Dallas’ Articulate Labs Tapped by Medical Device Innovation Consortium for Advanced Tech Initiative

MDIC is piloting the AMCH program, with support from the U.S. Food and Drug Administration, to help encourage the medical device industry to adopt advanced technology not just during device production but across the total product life cycle.

Dallas-based Articulate Labs has been accepted into the Medical Device Innovation Consortium’s (MDIC) Advanced Manufacturing Clearing House (AMCH) initiative.

The Arlington, Virginia-based MDIC is piloting the AMCH program, with support from the U.S. Food and Drug Administration, to help encourage the medical device industry to adopt advanced technology not just during device production but across the total product life cycle, Articulate Labs said. The goals for implementing advanced manufacturing technologies include improving product quality, increasing operational effectiveness, and increasing product intelligence.

First in AMCH program to offer digital twin technology

Articulate Labs, which is based out of Biolabs Pegasus Park, said the real-time operating system (RTOS) enabling its devices integrates a variety of metrics collected from patients within a digital twin—a digital model of a real-world physical system or product—to better personalize therapeutic capability and to potentially offer diagnostic feedback to providers.

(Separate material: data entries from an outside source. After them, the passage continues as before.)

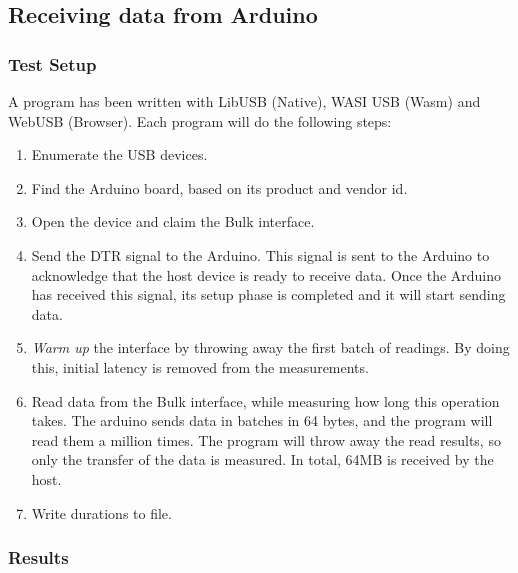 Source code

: \subsection{Receiving data from Arduino}

\subsubsection{Test Setup}
A program has been written with LibUSB (Native), WASI USB (Wasm) and WebUSB (Browser). Each program will do the following steps:

\begin{enumerate}
\item Enumerate the USB devices.
\item Find the Arduino board, based on its product and vendor id.
\item Open the device and claim the Bulk interface.
\item Send the \acrfull{DTR} signal to the Arduino. This signal is sent to the Arduino to acknowledge that the host device is ready to receive data. Once the Arduino has received this signal, its setup phase is completed and it will start sending data.
\item \textit{Warm up } the interface by throwing away the first batch of readings. By doing this, initial latency is removed from the measurements.
\item Read data from the Bulk interface, while measuring how long this operation takes. The arduino sends data in batches in 64 bytes, and the program will read them a million times. The program will throw away the read results, so only the transfer of the data is measured. In total, 64MB is received by the host.
\item Write durations to file.
\end{enumerate}

\subsubsection{Results}

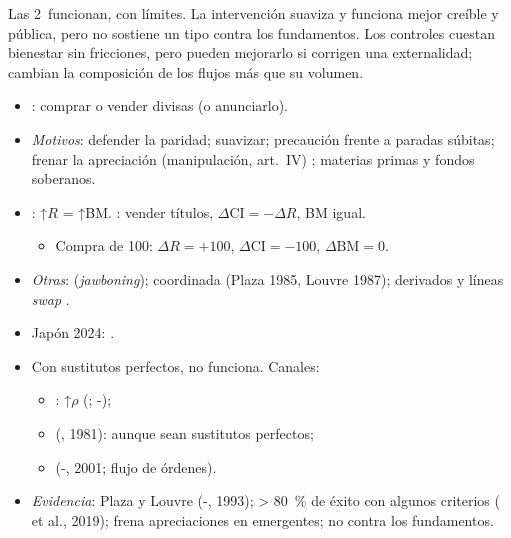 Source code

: \documentclass{article}
\begin{document}
\begin{columnas}
\begin{ideaclave}
Las 2~funcionan, con límites. La intervención suaviza y funciona mejor creíble y pública, pero no sostiene un tipo contra los fundamentos. Los controles cuestan bienestar sin fricciones, pero pueden mejorarlo si corrigen una externalidad; cambian la composición de los flujos más que su volumen.
\end{ideaclave}

\begin{itemize}
\item {}: comprar o vender divisas (o anunciarlo).
\item \emph{Motivos}: defender la paridad; suavizar; precaución frente a paradas súbitas; frenar la apreciación (manipulación, art.\ IV) ; materias primas y fondos soberanos.
\item {}: ↑$R$ = ↑BM. : vender títulos, $\Delta\mathrm{CI}=-\Delta R$, BM igual.
  \begin{itemize}
  \item Compra de 100: $\Delta R=+100$, $\Delta\mathrm{CI}=-100$, $\Delta\mathrm{BM}=0$.
  \end{itemize}
\item \emph{Otras}:  (\emph{jawboning}); coordinada (Plaza 1985, Louvre 1987); derivados y líneas \emph{swap} .
\item Japón 2024: .
\end{itemize}
\begin{itemize}
\item Con sustitutos perfectos, no funciona. Canales:
  \begin{itemize}
  \item {}: ↑$\rho$ (; -);
  \item {} (, 1981): aunque sean sustitutos perfectos;
  \item {} (-, 2001; flujo de órdenes).
  \end{itemize}
\item \emph{Evidencia}: Plaza y Louvre (-, 1993); > 80~\% de éxito con algunos criterios ( et al., 2019); frena apreciaciones en emergentes; no contra los fundamentos.

\end{itemize}
\end{columnas}
\end{document}
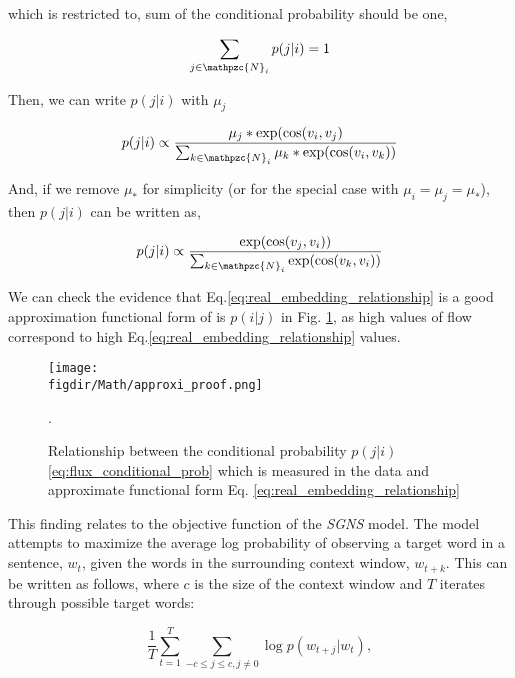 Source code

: \documentclass[12pt]{article} %
\def\figdir{../Figs}
\def\SGNS{\textit{SGNS}}
\begin{document}
which is restricted to, sum of the conditional probability should be one,

\begin{equation}
    \label{eq:sum of the conditional probabiitliy}
    \sum_{j\in\mathpzc{N}_i} p(j|i) = 1
\end{equation}

Then, we can write $p(j|i)$ with $\mu_{j}$

\begin{equation}
    p(j|i) \propto \frac{{\mu_j}* \exp(\cos(v_i,v_j)}{\sum_{k\in\mathpzc{N}_i} {\mu_k}* \exp(\cos(v_i,v_k))}
\end{equation}

And, if we remove ${\mu_*}$ for simplicity (or for the special case with $\mu_{i} = \mu_{j} = \mu_*$), then $p(j|i)$ can be written as,

\begin{equation}
    \label{eq:real_embedding_relationship}
    p(j|i) \propto \frac{\exp(\cos(v_j, v_i))}{\sum_{k\in\mathpzc{N}_i} \exp(\cos(v_k,v_i))}
\end{equation}

We can check the evidence that Eq.\ref{eq:real_embedding_relationship} is a good approximation functional form of is $p(i|j)$ in Fig. \ref{fig:real_embedding_relationship}, as high values of flow correspond to high Eq.\ref{eq:real_embedding_relationship} values.

%
%
\begin{figure}
    \centering
    \texttt{[image: \\figdir/Math/approxi\_proof.png]}
    \caption{Relationship between the conditional probability $p(j|i)$ \ref{eq:flux_conditional_prob} which is measured in the data and approximate functional form Eq. \ref{eq:real_embedding_relationship}}.
    \label{fig:real_embedding_relationship}
\end{figure}

This finding relates to the objective function of the \SGNS{} model. The model attempts to maximize the average log probability of observing a target word in a sentence, $w_{t}$, given the words in the surrounding context window, $w_{t + k}$. This can be written as follows, where $c$ is the size of the context window and $T$ iterates through possible target words:

\begin{equation}
    \label{eq:skipgram_log_prob_condensed}
    \frac{1}{T}\sum_{t=1}^{T} \sum_{-c \le j \le c, j \neq 0} \log p(w_{t+j}|w_t),  
\end{equation}
\end{document}
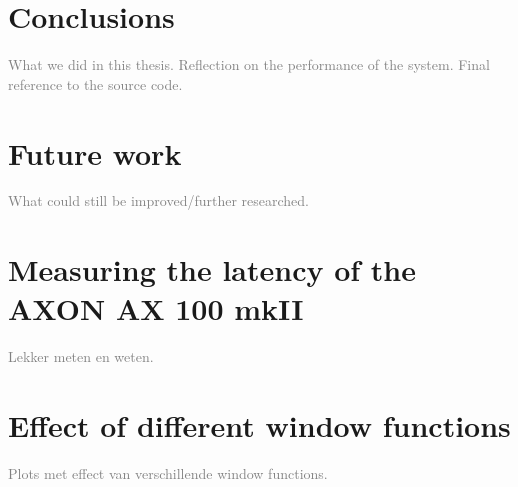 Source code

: \documentclass[10pt,twocolumn]{article}
\begin{document}
\section{Conclusions}
\textcolor{gray}{What we did in this thesis. Reflection on the performance of the system. Final reference to the source code.}


\section{Future work}  \label{sec:future}
\textcolor{gray}{What could still be improved/further researched.}



\appendix
\section{Measuring the latency of the AXON AX 100 mkII}  \label{sec:ax100}
\textcolor{gray}{Lekker meten en weten.}

\section{Effect of different window functions}
\textcolor{gray}{Plots met effect van verschillende window functions.}



% 

\end{document}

The company said its first, publicly visible application for this technology is in gait-synchronous electrical muscle stimulation of atrophied quadriceps (thigh) musculature toward accelerated knee rehabilitation. It said, however, that the underlying RTOS can be adapted, beyond addressing other joints or musculoskeletal conditions, to create more medical devices that take in a variety of environmental inputs and output high-resolution detail on physical systems and adaptive, semi-autonomous therapies.

Articulate Labs said that for other medical devices, RTOS construction also could enable use of lower cost processors, eliminate reliance on internet connectivity for real-time data processing, and offer internal error management, lowering the risk to patients in case of device failure.

The company said that over the course of six months, it will collaborate with MDIC to build a use case for Articulate Labs’ RTOS—how the technology was developed, how it was implemented, what lessons were learned in the process, and what measurable changes occurred after technology implementation. That use case then will be shared with the medical device community. Additionally, the AMCH program enables proactive interaction with the FDA throughout the project’s execution. Articulate Labs said it is the first company to be accepted into the AMCH initiative offering digital twin technology.

Device aimed at speeding recovery

In November, Articulate Labs was awarded $1.3 million by the Orthopaedic Research and Education Foundation, the Medical Technology Enterprise Consortium, and the U.S. Army’s Medical Research and Development Command.

“This award will fund a study using our novel wearable devices to accelerate return to duty for West Point Cadets recovering from ACL reconstruction,” Articulate Labs CEO and Co-Founder Josh Rabinowitz said in an email to Dallas Innovates.

The MDIC is the first public-private partnership that brings together representatives of the FDA, National Institutes of Health, Center for Medicare and Medicaid Services, NIST, and other agencies, industry, nonprofits, and patient advocacy organizations to improve the processes for development, assessment, and review of new medical technologies. It coordinates the development of methods, tools, and resources used to manage the total product life cycle of a medical device to improve patient access to cutting-edge medical technology.